### [Task to complete]
Nothing below is to be printed except the lines between the line holding "(2-4), with R=1.06" and the line holding "Performance: equivalent(2-4), with", inclusive, each exactly as it appears.

### [Stored items from a collection]
____________________

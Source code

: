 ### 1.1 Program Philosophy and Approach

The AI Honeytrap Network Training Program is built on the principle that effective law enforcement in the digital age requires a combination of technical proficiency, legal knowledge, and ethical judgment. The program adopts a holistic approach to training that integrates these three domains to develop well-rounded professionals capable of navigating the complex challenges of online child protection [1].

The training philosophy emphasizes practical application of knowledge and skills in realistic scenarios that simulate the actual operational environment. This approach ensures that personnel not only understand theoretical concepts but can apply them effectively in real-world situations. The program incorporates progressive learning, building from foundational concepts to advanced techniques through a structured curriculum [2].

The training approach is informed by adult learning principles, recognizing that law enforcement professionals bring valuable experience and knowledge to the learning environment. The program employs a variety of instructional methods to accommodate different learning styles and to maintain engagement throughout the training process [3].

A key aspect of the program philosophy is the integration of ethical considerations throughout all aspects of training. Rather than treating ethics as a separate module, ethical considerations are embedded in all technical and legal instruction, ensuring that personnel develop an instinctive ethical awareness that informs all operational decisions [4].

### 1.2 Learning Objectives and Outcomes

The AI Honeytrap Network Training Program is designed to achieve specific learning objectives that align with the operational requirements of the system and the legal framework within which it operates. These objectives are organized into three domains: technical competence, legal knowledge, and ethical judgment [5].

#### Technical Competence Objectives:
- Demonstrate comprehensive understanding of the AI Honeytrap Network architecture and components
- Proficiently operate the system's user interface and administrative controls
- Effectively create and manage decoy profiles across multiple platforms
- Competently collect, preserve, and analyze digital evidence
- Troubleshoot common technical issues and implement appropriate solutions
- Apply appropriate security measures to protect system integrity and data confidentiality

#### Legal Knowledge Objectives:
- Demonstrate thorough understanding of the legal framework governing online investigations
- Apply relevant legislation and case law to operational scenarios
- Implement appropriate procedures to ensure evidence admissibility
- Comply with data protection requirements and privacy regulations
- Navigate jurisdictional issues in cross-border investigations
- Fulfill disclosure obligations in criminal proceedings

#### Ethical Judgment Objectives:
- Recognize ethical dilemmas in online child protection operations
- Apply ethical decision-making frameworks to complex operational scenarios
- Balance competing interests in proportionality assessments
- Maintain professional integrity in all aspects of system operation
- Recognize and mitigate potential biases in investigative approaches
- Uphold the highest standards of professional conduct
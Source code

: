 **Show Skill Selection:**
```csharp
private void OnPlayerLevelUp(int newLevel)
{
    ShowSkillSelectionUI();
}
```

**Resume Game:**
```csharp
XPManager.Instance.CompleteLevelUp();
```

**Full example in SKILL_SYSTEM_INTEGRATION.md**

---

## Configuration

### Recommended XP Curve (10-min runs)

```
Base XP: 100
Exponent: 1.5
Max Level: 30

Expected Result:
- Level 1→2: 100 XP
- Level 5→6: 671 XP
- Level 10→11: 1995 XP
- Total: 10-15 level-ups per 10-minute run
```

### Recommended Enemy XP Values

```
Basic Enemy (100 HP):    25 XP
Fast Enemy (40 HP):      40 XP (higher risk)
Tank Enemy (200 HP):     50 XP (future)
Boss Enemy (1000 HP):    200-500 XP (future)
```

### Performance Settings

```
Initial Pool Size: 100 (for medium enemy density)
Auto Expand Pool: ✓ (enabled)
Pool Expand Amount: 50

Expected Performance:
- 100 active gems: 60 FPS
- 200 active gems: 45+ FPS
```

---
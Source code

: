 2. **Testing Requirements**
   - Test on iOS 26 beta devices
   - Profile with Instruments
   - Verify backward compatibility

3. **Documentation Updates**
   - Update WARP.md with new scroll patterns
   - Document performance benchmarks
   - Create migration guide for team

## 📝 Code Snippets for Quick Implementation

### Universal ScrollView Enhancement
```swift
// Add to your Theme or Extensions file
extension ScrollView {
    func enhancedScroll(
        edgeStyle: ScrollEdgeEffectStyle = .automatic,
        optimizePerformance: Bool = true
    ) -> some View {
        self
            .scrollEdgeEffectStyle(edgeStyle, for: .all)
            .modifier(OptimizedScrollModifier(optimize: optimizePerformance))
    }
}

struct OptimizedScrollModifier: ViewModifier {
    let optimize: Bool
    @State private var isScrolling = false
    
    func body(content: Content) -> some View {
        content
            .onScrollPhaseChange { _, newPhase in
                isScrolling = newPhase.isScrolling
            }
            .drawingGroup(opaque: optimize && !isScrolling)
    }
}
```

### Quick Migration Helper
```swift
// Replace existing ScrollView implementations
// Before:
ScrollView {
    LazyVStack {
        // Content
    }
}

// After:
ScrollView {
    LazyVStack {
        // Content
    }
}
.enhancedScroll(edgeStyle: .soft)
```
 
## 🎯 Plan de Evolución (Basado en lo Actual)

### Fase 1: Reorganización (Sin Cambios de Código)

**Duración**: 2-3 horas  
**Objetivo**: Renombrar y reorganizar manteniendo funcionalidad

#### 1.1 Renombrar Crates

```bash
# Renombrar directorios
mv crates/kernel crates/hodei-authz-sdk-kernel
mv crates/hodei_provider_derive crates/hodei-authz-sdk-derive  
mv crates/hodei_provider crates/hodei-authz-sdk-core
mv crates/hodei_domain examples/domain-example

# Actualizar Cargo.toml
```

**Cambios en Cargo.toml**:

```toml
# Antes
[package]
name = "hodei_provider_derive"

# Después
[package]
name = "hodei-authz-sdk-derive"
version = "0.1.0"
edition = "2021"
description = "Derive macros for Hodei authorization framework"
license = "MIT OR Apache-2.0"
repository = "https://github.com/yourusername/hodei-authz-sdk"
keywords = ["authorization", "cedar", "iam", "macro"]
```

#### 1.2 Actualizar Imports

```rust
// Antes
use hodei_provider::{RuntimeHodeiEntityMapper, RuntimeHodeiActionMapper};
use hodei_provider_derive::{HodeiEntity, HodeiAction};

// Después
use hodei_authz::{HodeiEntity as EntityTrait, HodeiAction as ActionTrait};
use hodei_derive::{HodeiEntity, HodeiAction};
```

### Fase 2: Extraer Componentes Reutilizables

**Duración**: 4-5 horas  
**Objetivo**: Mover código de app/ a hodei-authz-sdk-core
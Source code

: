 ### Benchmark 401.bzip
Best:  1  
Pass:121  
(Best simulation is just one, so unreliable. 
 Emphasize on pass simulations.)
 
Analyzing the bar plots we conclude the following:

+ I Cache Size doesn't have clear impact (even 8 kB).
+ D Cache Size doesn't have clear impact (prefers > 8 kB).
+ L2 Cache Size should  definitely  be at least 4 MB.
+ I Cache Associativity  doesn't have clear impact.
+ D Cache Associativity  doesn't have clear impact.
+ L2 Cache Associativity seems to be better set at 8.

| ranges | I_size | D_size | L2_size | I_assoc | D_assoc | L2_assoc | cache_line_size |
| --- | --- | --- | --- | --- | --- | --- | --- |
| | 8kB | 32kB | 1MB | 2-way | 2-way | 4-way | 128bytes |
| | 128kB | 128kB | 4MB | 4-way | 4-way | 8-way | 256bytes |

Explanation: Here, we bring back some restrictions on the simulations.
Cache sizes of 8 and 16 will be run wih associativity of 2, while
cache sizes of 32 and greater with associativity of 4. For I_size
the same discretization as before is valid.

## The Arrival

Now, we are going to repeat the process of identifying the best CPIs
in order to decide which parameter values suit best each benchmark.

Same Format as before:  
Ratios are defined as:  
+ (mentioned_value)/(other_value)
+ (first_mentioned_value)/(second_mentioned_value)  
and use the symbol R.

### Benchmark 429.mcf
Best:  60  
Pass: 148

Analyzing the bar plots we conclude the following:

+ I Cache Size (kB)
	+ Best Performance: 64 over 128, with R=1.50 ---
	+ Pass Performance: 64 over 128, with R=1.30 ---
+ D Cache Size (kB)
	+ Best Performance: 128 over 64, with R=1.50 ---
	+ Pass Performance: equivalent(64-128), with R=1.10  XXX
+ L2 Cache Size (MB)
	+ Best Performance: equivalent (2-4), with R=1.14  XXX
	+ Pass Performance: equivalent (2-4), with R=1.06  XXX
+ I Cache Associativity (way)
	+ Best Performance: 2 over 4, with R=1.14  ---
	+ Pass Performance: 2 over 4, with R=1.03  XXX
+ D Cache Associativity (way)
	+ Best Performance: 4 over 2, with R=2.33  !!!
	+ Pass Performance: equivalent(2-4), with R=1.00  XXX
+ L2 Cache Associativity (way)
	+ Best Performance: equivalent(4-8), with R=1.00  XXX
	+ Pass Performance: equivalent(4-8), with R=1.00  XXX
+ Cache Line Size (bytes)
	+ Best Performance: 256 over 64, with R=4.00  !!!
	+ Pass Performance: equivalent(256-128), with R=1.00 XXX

____________________

### [Task response]
	+ Pass Performance: equivalent (2-4), with R=1.06  XXX
+ I Cache Associativity (way)
	+ Best Performance: 2 over 4, with R=1.14  ---
	+ Pass Performance: 2 over 4, with R=1.03  XXX
+ D Cache Associativity (way)
	+ Best Performance: 4 over 2, with R=2.33  !!!
	+ Pass Performance: equivalent(2-4), with R=1.00  XXX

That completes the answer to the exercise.